I wish that we could do something similar with people in publishing. Coming up with better collective language wouldn’t solve the problem, of course, and it’s not going to happen. But at least when we speak and write we should keep in mind that the world of publishing and the people who inhabit it and the goals and incentives and ideals that motivate them are just as varied as the world of libraries and librarians.
There was that time I was at a conference in South Africa and ended up having breakfast with a young woman who was the chief of staff to an exec from one of the Big Five publishers. You know the type — late twenties, wicked smart, fabulous attention to detail, able to juggle multiple projects and priorities and leap tall bureaucracies in a single bound. Savvy to the politics of the boss’s situation, but still young enough not to have had their idealism crushed. That was a year of anti-publisher petitions and multiple @fakeXXXs on Twitter, blogs and social media walking the line between sarcasm and mean and too often falling over it. The woman I was talking with had gotten caught in the cross-fire and been a bit blind-sided by it.
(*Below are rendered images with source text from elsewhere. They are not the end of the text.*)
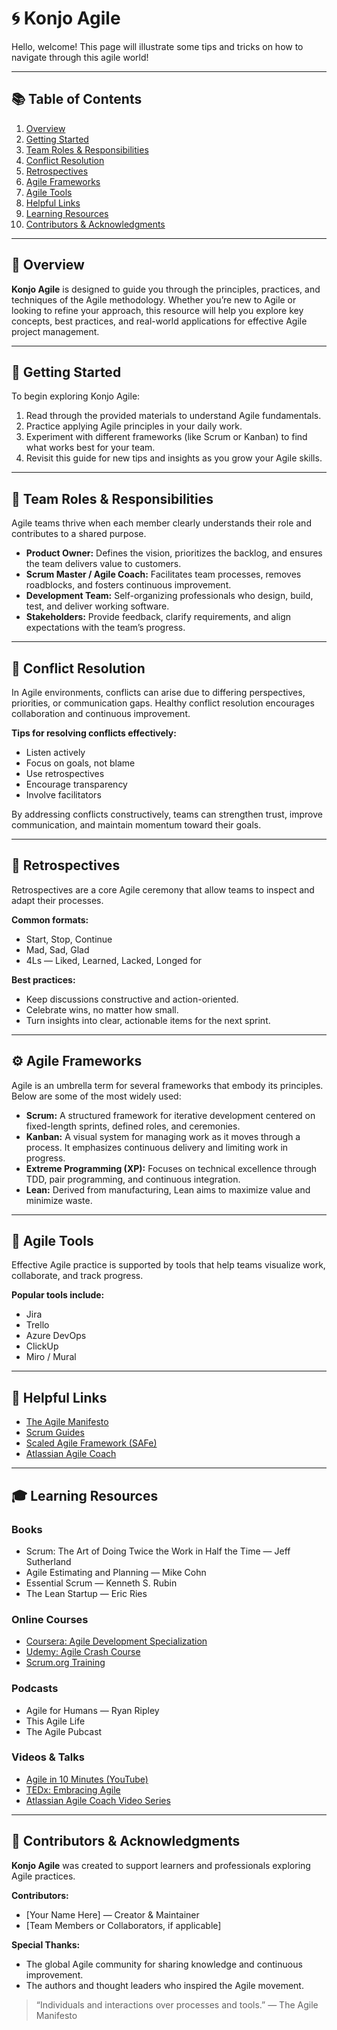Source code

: # 🌀 Konjo Agile

Hello, welcome! This page will illustrate some tips and tricks on how to navigate through this agile world!

---

## 📚 Table of Contents

1. [Overview](#overview)  
2. [Getting Started](#getting-started)  
3. [Team Roles & Responsibilities](#team-roles--responsibilities)  
4. [Conflict Resolution](#conflict-resolution)  
5. [Retrospectives](#retrospectives)  
6. [Agile Frameworks](#agile-frameworks)  
7. [Agile Tools](#agile-tools)  
8. [Helpful Links](#helpful-links)  
9. [Learning Resources](#learning-resources)  
10. [Contributors & Acknowledgments](#contributors--acknowledgments)

---

## 🧩 Overview

**Konjo Agile** is designed to guide you through the principles, practices, and techniques of the Agile methodology. Whether you’re new to Agile or looking to refine your approach, this resource will help you explore key concepts, best practices, and real-world applications for effective Agile project management.

---

## 🚀 Getting Started

To begin exploring Konjo Agile:

1. Read through the provided materials to understand Agile fundamentals.  
2. Practice applying Agile principles in your daily work.  
3. Experiment with different frameworks (like Scrum or Kanban) to find what works best for your team.  
4. Revisit this guide for new tips and insights as you grow your Agile skills.  

---

## 👥 Team Roles & Responsibilities

Agile teams thrive when each member clearly understands their role and contributes to a shared purpose.  

- **Product Owner:** Defines the vision, prioritizes the backlog, and ensures the team delivers value to customers.  
- **Scrum Master / Agile Coach:** Facilitates team processes, removes roadblocks, and fosters continuous improvement.  
- **Development Team:** Self-organizing professionals who design, build, test, and deliver working software.  
- **Stakeholders:** Provide feedback, clarify requirements, and align expectations with the team’s progress.  

---

## 🤝 Conflict Resolution

In Agile environments, conflicts can arise due to differing perspectives, priorities, or communication gaps. Healthy conflict resolution encourages collaboration and continuous improvement.

**Tips for resolving conflicts effectively:**
- Listen actively
- Focus on goals, not blame
- Use retrospectives
- Encourage transparency
- Involve facilitators

By addressing conflicts constructively, teams can strengthen trust, improve communication, and maintain momentum toward their goals.

---

## 🔁 Retrospectives

Retrospectives are a core Agile ceremony that allow teams to inspect and adapt their processes.  

**Common formats:**
- Start, Stop, Continue  
- Mad, Sad, Glad  
- 4Ls — Liked, Learned, Lacked, Longed for  

**Best practices:**
- Keep discussions constructive and action-oriented.  
- Celebrate wins, no matter how small.  
- Turn insights into clear, actionable items for the next sprint.  

---

## ⚙️ Agile Frameworks

Agile is an umbrella term for several frameworks that embody its principles. Below are some of the most widely used:

- **Scrum:** A structured framework for iterative development centered on fixed-length sprints, defined roles, and ceremonies.  
- **Kanban:** A visual system for managing work as it moves through a process. It emphasizes continuous delivery and limiting work in progress.  
- **Extreme Programming (XP):** Focuses on technical excellence through TDD, pair programming, and continuous integration.  
- **Lean:** Derived from manufacturing, Lean aims to maximize value and minimize waste.  

---

## 🧰 Agile Tools

Effective Agile practice is supported by tools that help teams visualize work, collaborate, and track progress.

**Popular tools include:**
- Jira  
- Trello  
- Azure DevOps  
- ClickUp  
- Miro / Mural  

---

## 🔗 Helpful Links

- [The Agile Manifesto](https://agilemanifesto.org/)  
- [Scrum Guides](https://scrumguides.org/)  
- [Scaled Agile Framework (SAFe)](https://scaledagileframework.com/)  
- [Atlassian Agile Coach](https://www.atlassian.com/agile)

---

## 🎓 Learning Resources

### Books
- Scrum: The Art of Doing Twice the Work in Half the Time — Jeff Sutherland  
- Agile Estimating and Planning — Mike Cohn  
- Essential Scrum — Kenneth S. Rubin  
- The Lean Startup — Eric Ries  

### Online Courses
- [Coursera: Agile Development Specialization](https://www.coursera.org/specializations/agile-development)  
- [Udemy: Agile Crash Course](https://www.udemy.com/course/agile-crash-course/)  
- [Scrum.org Training](https://www.scrum.org/classes)  

### Podcasts
- Agile for Humans — Ryan Ripley  
- This Agile Life  
- The Agile Pubcast  

### Videos & Talks
- [Agile in 10 Minutes (YouTube)](https://www.youtube.com/results?search_query=agile+in+10+minutes)  
- [TEDx: Embracing Agile](https://www.ted.com/topics/agile)  
- [Atlassian Agile Coach Video Series](https://www.atlassian.com/agile/tutorials)

---

## 🙌 Contributors & Acknowledgments

**Konjo Agile** was created to support learners and professionals exploring Agile practices.  

**Contributors:**  
- [Your Name Here] — Creator & Maintainer  
- [Team Members or Collaborators, if applicable]

**Special Thanks:**  
- The global Agile community for sharing knowledge and continuous improvement.  
- The authors and thought leaders who inspired the Agile movement.  

> “Individuals and interactions over processes and tools.” — The Agile Manifesto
She could handle legitimate criticism of her company, but some of the chatter was personal and harsh. And it hurt to have her ethics and morals questioned. To be judged as lacking in humanity and of harming science, just because of who she worked for. She leaned forward, “They don’t even know us.” These days, when the anti-publisher rhetoric veers into the personal and mean, as it often does, I think of her. I think of the many other fascinating, intelligent, dedicated individuals working hard to advance scholarly communication. Some of them even work for Elsevier.
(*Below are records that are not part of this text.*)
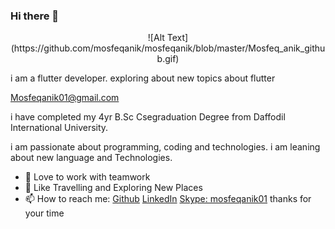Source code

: ### Hi there 👋

<!--
**mosfeqanik/mosfeqanik** is a ✨ _special_ ✨ repository because its `README.md` (this file) appears on your GitHub profile. -->
<p align="center">
  ![Alt Text](https://github.com/mosfeqanik/mosfeqanik/blob/master/Mosfeq_anik_github.gif)
</p>

i am a flutter developer.
exploring about new topics about flutter

Mosfeqanik01@gmail.com

i have completed my 4yr B.Sc Csegraduation Degree from Daffodil International University. 

i am passionate about programming, coding and technologies. i am leaning about new language and Technologies.

- 👯 Love to work with teamwork
- 🤔 Like Travelling and Exploring New Places
- 📫 How to reach me: [Github](https://github.com/mosfeqanik/) [LinkedIn](https://www.linkedin.com/in/mosfeqanik/) [Skype: mosfeqanik01](live:mosfeqanik01)
thanks for your time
In 1965, Dr. Estelle Brodman opened the 64th annual meeting of the Medical Library Association with a presidential address titled, “Money Talks, but People Count.”1 It was a time when more money was flowing into libraries (although, as she points out, purchasing power wasn’t dramatically increasing), but her concern was the challenge of enticing bright young minds to enter librarianship. She thought it was the best time since the late nineteenth century to be a librarian and she wanted to make sure that story got told. “We live today in an exciting world. We are fortunate to be working at a time when the milieu in which we operate is undergoing many changes —sometimes bewildering changes. These in turn force us to look around with a fresh viewpoint, and this necessity makes our jobs even more challenging and, therefore, more interesting…” She would’ve loved seeing what we’re faced with now.
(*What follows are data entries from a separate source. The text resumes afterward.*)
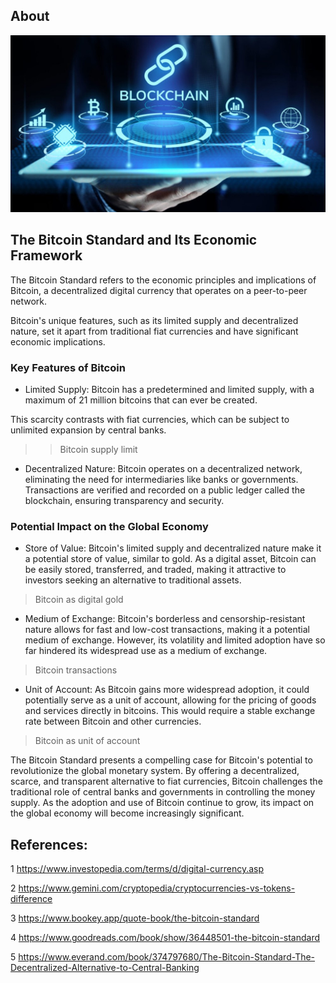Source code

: ## About

![image](1.jpeg)

## The Bitcoin Standard and Its Economic Framework

The Bitcoin Standard refers to the economic principles and implications of Bitcoin, a decentralized digital currency that operates on a peer-to-peer network. 

Bitcoin's unique features, such as its limited supply and decentralized nature, set it apart from traditional fiat currencies and have significant economic implications.

### Key Features of Bitcoin

- Limited Supply: Bitcoin has a predetermined and limited supply, with a maximum of 21 million bitcoins that can ever be created. 

This scarcity contrasts with fiat currencies, which can be subject to unlimited expansion by central banks.

>> Bitcoin supply limit

- Decentralized Nature: Bitcoin operates on a decentralized network, eliminating the need for intermediaries like banks or governments. Transactions are verified and recorded on a public ledger called the blockchain, ensuring transparency and security.


### Potential Impact on the Global Economy

- Store of Value: Bitcoin's limited supply and decentralized nature make it a potential store of value, similar to gold. As a digital asset, Bitcoin can be easily stored, transferred, and traded, making it attractive to investors seeking an alternative to traditional assets.

> Bitcoin as digital gold

- Medium of Exchange: Bitcoin's borderless and censorship-resistant nature allows for fast and low-cost transactions, making it a potential medium of exchange. However, its volatility and limited adoption have so far hindered its widespread use as a medium of exchange.

> Bitcoin transactions

- Unit of Account: As Bitcoin gains more widespread adoption, it could potentially serve as a unit of account, allowing for the pricing of goods and services directly in bitcoins. This would require a stable exchange rate between Bitcoin and other currencies.

> Bitcoin as unit of account

The Bitcoin Standard presents a compelling case for Bitcoin's potential to revolutionize the global monetary system. By offering a decentralized, scarce, and transparent alternative to fiat currencies, Bitcoin challenges the traditional role of central banks and governments in controlling the money supply. As the adoption and use of Bitcoin continue to grow, its impact on the global economy will become increasingly significant.

## References:

1 https://www.investopedia.com/terms/d/digital-currency.asp

2 https://www.gemini.com/cryptopedia/cryptocurrencies-vs-tokens-difference

3 https://www.bookey.app/quote-book/the-bitcoin-standard

4 https://www.goodreads.com/book/show/36448501-the-bitcoin-standard

5 https://www.everand.com/book/374797680/The-Bitcoin-Standard-The-Decentralized-Alternative-to-Central-Banking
To “look around with a fresh viewpoint.” It’s the people that’ll make the difference. When we focus on the organizations and lose sight of the people, we lose track of the ideas and the energy that are necessary to create the changes society needs in our scholarly communication systems. When we disregard the people because of where they work, we fall into the trap of thinking only we, and the people who think like us, are on the right side of history, only we know the path forward. But developing the systems that will best serve society requires the expertise and energy and insights of all of us. We certainly won’t all agree. That’s okay. I’ve learned that I don’t always hold the truth in my hip pocket. The organizations we work in don’t hold the keys. It’s the people that count.